Small- and medium-sized enterprises (SMEs) are considered the engines of growth in developing countries. In developed countries, SMEs have historically played a vital role in creating jobs, spurring innovations, and creating new products, and thus contributed to economic vitality and growth. Taking these experiences into account, African countries should not overlook the importance of promoting SMEs in the same regard. However, considering the situation of most African countries, there are several impediments that have to be removed in order for SMEs to flourish. Recently, the strong presence of Asian SMEs in Africa and increasing competition have negatively affected local SMEs.
The purpose of this paper is to revisit the challenges facing the growth of SMEs in African countries, especially regarding the contemporary presence of Asian investors on the continent. The paper begins with a discussion about the general situation of SMEs in Africa. Secondly, impediments will be explored by looking at some case studies. Focus is placed on how the Asian private-public sector has influenced SMEs in Africa and, furthermore, the critical role of African Governments is explored.

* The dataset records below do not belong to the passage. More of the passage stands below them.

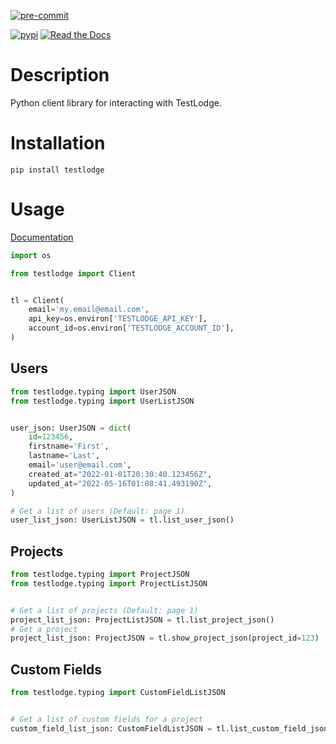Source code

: [![pre-commit](https://img.shields.io/badge/pre--commit-enabled-brightgreen?logo=pre-commit&logoColor=white)](https://github.com/pre-commit/pre-commit)

[![pypi](https://img.shields.io/pypi/v/testlodge?style=plastic)](https://pypi.org/project/testlodge/)
[![Read the Docs](https://img.shields.io/readthedocs/testlodge)](https://testlodge.readthedocs.io/en/latest/)

# Description

Python client library for interacting with TestLodge.

# Installation

`pip install testlodge`

# Usage

[Documentation]([https://img.shields.io/readthedocs/testlodge](https://testlodge.readthedocs.io/en/latest/))

```python
import os

from testlodge import Client


tl = Client(
    email='my.email@email.com',
    api_key=os.environ['TESTLODGE_API_KEY'],
    account_id=os.environ['TESTLODGE_ACCOUNT_ID'],
)
```

## Users

```python
from testlodge.typing import UserJSON
from testlodge.typing import UserListJSON


user_json: UserJSON = dict(
    id=123456,
    firstname='First',
    lastname='Last',
    email='user@email.com',
    created_at="2022-01-01T20:30:40.123456Z",
    updated_at="2022-05-16T01:08:41.493190Z",
)

# Get a list of users (Default: page 1)
user_list_json: UserListJSON = tl.list_user_json()
```

## Projects

```python
from testlodge.typing import ProjectJSON
from testlodge.typing import ProjectListJSON


# Get a list of projects (Default: page 1)
project_list_json: ProjectListJSON = tl.list_project_json()
# Get a project
project_list_json: ProjectJSON = tl.show_project_json(project_id=123)
```

## Custom Fields

```python
from testlodge.typing import CustomFieldListJSON


# Get a list of custom fields for a project
custom_field_list_json: CustomFieldListJSON = tl.list_custom_field_json(project_id=123)
```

The general features of African SMEs
It goes without saying that SMEs in Africa have played a significant role in the macro economy.(2) In the case of South Africa, the most economically developed African country, SMEs generated more than 55% of all jobs and 22% of the country’s Gross Domestic Product (GDP).(3) Despite the importance of SMEs, SMEs in other African countries have generally shown asymmetrical development. Unlike that of South Africa and the other powerhouse, Mauritius - two notable examples of countries with vibrant SMEs – most countries have relied on oil or other natural resources for their economic development. Additionally, in some countries such as the Democratic Republic of the Congo, most local SMEs went bankrupt due to the civil war. Long-lasting civil wars have undermined the foundations for many SMEs.(4) To further complicate matters, in many countries, the lack of infrastructure and environmental conditions such as unattractive tax regimes and legal systems, small local markets, and corruption have hampered the development of SMEs.(5) All of these factors have resulted in an uncertain environment for local entrepreneurs. As a result, local businesses tend to stay in the informal sector and do not contribute to national economic growth.(6)
In the case of developed countries, for example Germany, the economy is characterised as having strong SMEs and about two-thirds of the workers are employed by these enterprises.(7) Furthermore, in newly industrialised Asian countries, SMEs have become the driving force in their rapid growth. For example, SMEs account for 99% of all enterprises and 88% of all employees in South Korea.(8) Some of the world’s leading Korean companies such as Samsung and LG were once small enterprises. From these examples, it is clear that SMEs are important to the development process and that it would be beneficial for African countries to promote SMEs for further growth.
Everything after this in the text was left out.